* _WHAT YOU WILL DO_:
The reply is to be an exact repetition of the entries that follow, with each picture left out.

* _DATA FOR REVIEW_:
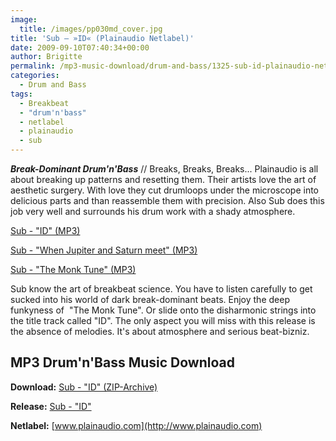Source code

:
 ```yaml
---
image:
  title: /images/pp030md_cover.jpg
title: 'Sub – »ID« (Plainaudio Netlabel)'
date: 2009-09-10T07:40:34+00:00
author: Brigitte
permalink: /mp3-music-download/drum-and-bass/1325-sub-id-plainaudio-netlabel
categories:
  - Drum and Bass
tags:
  - Breakbeat
  - "drum'n'bass"
  - netlabel
  - plainaudio
  - sub
---
```

***Break-Dominant Drum'n'Bass*** // Breaks, Breaks, Breaks... Plainaudio is all about breaking up patterns and resetting them. Their artists love the art of aesthetic surgery. With love they cut drumloops under the microscope into delicious parts and than reassemble them with precision. Also Sub does this job very well and surrounds his drum work with a shady atmosphere.

<!--mp3links-->


  
[Sub - "ID" (MP3)](http://www.plainaudio.com/releases/pp030md/a_sub_-_id.mp3)
  
[Sub - "When Jupiter and Saturn meet" (MP3)](http://www.plainaudio.com/releases/pp030md/b_sub_-_when_jupiter_and_saturn_meet.mp3)
  
[Sub - "The Monk Tune" (MP3)](http://www.plainaudio.com/releases/pp030md/c_sub_-_the_monk_tune.mp3)
  
<!--mp3linksend-->

<!--more-->

<!--adsense-->

Sub know the art of breakbeat science. You have to listen carefully to get sucked into his world of dark break-dominant beats. Enjoy the deep funkyness of  "The Monk Tune". Or slide onto the disharmonic strings into the title track called "ID". The only aspect you will miss with this release is the absence of melodies. It's about atmosphere and serious beat-bizniz.

## MP3 Drum'n'Bass Music Download

**Download:** [Sub - "ID" (ZIP-Archive)](http://www.plainaudio.com/releases/pp030md.zip)
  
**Release:** [Sub - "ID"](http://www.plainaudio.com/dnb/releases/30.html)
  
**Netlabel:** [www.plainaudio.com](http://www.plainaudio.com)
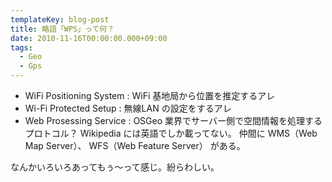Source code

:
 ```yaml
---
templateKey: blog-post
title: 略語「WPS」って何？
date: 2010-11-16T00:00:00.000+09:00
tags:
  - Geo
  - Gps
---
```

<!--more-->

* WiFi Positioning System : WiFi 基地局から位置を推定するアレ
* Wi-Fi Protected Setup : 無線LAN の設定をするアレ
* Web Prosessing Service : OSGeo 業界でサーバー側で空間情報を処理するプロトコル？ Wikipedia には英語でしか載ってない。 仲間に WMS（Web Map Server）、 WFS（Web Feature Server） がある。

なんかいろいろあってもぅ〜って感じ。紛らわしい。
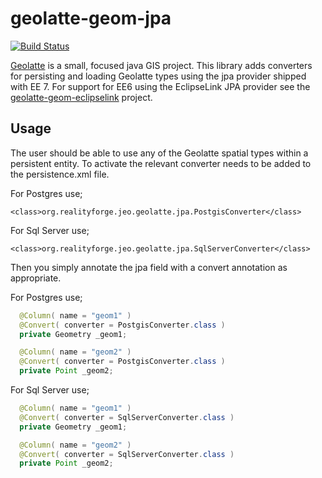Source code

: geolatte-geom-jpa
=================

[![Build Status](https://secure.travis-ci.org/realityforge/geolatte-geom-jpa.png?branch=master)](http://travis-ci.org/realityforge/geolatte-geom-jpa)

[Geolatte](http://www.geolatte.org/) is a small, focused java GIS project. This library adds
converters for persisting and loading Geolatte types using the jpa provider shipped with EE 7.
For support for EE6 using the EclipseLink JPA provider see the [geolatte-geom-eclipselink](https://github.com/realityforge/geolatte-geom-eclipselink) project.

Usage
-----

The user should be able to use any of the Geolatte spatial types within a persistent entity. To activate the relevant
converter needs to be added to the persistence.xml file.

For Postgres use;

    <class>org.realityforge.jeo.geolatte.jpa.PostgisConverter</class>

For Sql Server use;

    <class>org.realityforge.jeo.geolatte.jpa.SqlServerConverter</class>

Then you simply annotate the jpa field with a convert annotation as appropriate.

For Postgres use;

```java
  @Column( name = "geom1" )
  @Convert( converter = PostgisConverter.class )
  private Geometry _geom1;

  @Column( name = "geom2" )
  @Convert( converter = PostgisConverter.class )
  private Point _geom2;
```

For Sql Server use;

```java
  @Column( name = "geom1" )
  @Convert( converter = SqlServerConverter.class )
  private Geometry _geom1;

  @Column( name = "geom2" )
  @Convert( converter = SqlServerConverter.class )
  private Point _geom2;

```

* _SOLUTION TO THIS PROBLEM_:
Source code

:
 ```yaml
---
image:
  title: /images/pp030md_cover.jpg
title: 'Sub – »ID« (Plainaudio Netlabel)'
date: 2009-09-10T07:40:34+00:00
author: Brigitte
permalink: /mp3-music-download/drum-and-bass/1325-sub-id-plainaudio-netlabel
categories:
  - Drum and Bass
tags:
  - Breakbeat
  - "drum'n'bass"
  - netlabel
  - plainaudio
  - sub
---
```

***Break-Dominant Drum'n'Bass*** // Breaks, Breaks, Breaks... Plainaudio is all about breaking up patterns and resetting them. Their artists love the art of aesthetic surgery. With love they cut drumloops under the microscope into delicious parts and than reassemble them with precision. Also Sub does this job very well and surrounds his drum work with a shady atmosphere.

<!--mp3links-->


  
[Sub - "ID" (MP3)](http://www.plainaudio.com/releases/pp030md/a_sub_-_id.mp3)
  
[Sub - "When Jupiter and Saturn meet" (MP3)](http://www.plainaudio.com/releases/pp030md/b_sub_-_when_jupiter_and_saturn_meet.mp3)
  
[Sub - "The Monk Tune" (MP3)](http://www.plainaudio.com/releases/pp030md/c_sub_-_the_monk_tune.mp3)
  
<!--mp3linksend-->

<!--more-->

<!--adsense-->

Sub know the art of breakbeat science. You have to listen carefully to get sucked into his world of dark break-dominant beats. Enjoy the deep funkyness of  "The Monk Tune". Or slide onto the disharmonic strings into the title track called "ID". The only aspect you will miss with this release is the absence of melodies. It's about atmosphere and serious beat-bizniz.

## MP3 Drum'n'Bass Music Download

**Download:** [Sub - "ID" (ZIP-Archive)](http://www.plainaudio.com/releases/pp030md.zip)
  
**Release:** [Sub - "ID"](http://www.plainaudio.com/dnb/releases/30.html)
  
**Netlabel:** [www.plainaudio.com](http://www.plainaudio.com)
Source code

:
 ```yaml
---
templateKey: blog-post
title: 略語「WPS」って何？
date: 2010-11-16T00:00:00.000+09:00
tags:
  - Geo
  - Gps
---
```

<!--more-->

* WiFi Positioning System : WiFi 基地局から位置を推定するアレ
* Wi-Fi Protected Setup : 無線LAN の設定をするアレ
* Web Prosessing Service : OSGeo 業界でサーバー側で空間情報を処理するプロトコル？ Wikipedia には英語でしか載ってない。 仲間に WMS（Web Map Server）、 WFS（Web Feature Server） がある。

なんかいろいろあってもぅ〜って感じ。紛らわしい。
Source code

: geolatte-geom-jpa
=================

[![Build Status](https://secure.travis-ci.org/realityforge/geolatte-geom-jpa.png?branch=master)](http://travis-ci.org/realityforge/geolatte-geom-jpa)

[Geolatte](http://www.geolatte.org/) is a small, focused java GIS project. This library adds
converters for persisting and loading Geolatte types using the jpa provider shipped with EE 7.
For support for EE6 using the EclipseLink JPA provider see the [geolatte-geom-eclipselink](https://github.com/realityforge/geolatte-geom-eclipselink) project.

Usage
-----

The user should be able to use any of the Geolatte spatial types within a persistent entity. To activate the relevant
converter needs to be added to the persistence.xml file.

For Postgres use;

    <class>org.realityforge.jeo.geolatte.jpa.PostgisConverter</class>

For Sql Server use;

    <class>org.realityforge.jeo.geolatte.jpa.SqlServerConverter</class>

Then you simply annotate the jpa field with a convert annotation as appropriate.

For Postgres use;

```java
  @Column( name = "geom1" )
  @Convert( converter = PostgisConverter.class )
  private Geometry _geom1;

  @Column( name = "geom2" )
  @Convert( converter = PostgisConverter.class )
  private Point _geom2;
```

For Sql Server use;

```java
  @Column( name = "geom1" )
  @Convert( converter = SqlServerConverter.class )
  private Geometry _geom1;

  @Column( name = "geom2" )
  @Convert( converter = SqlServerConverter.class )
  private Point _geom2;

```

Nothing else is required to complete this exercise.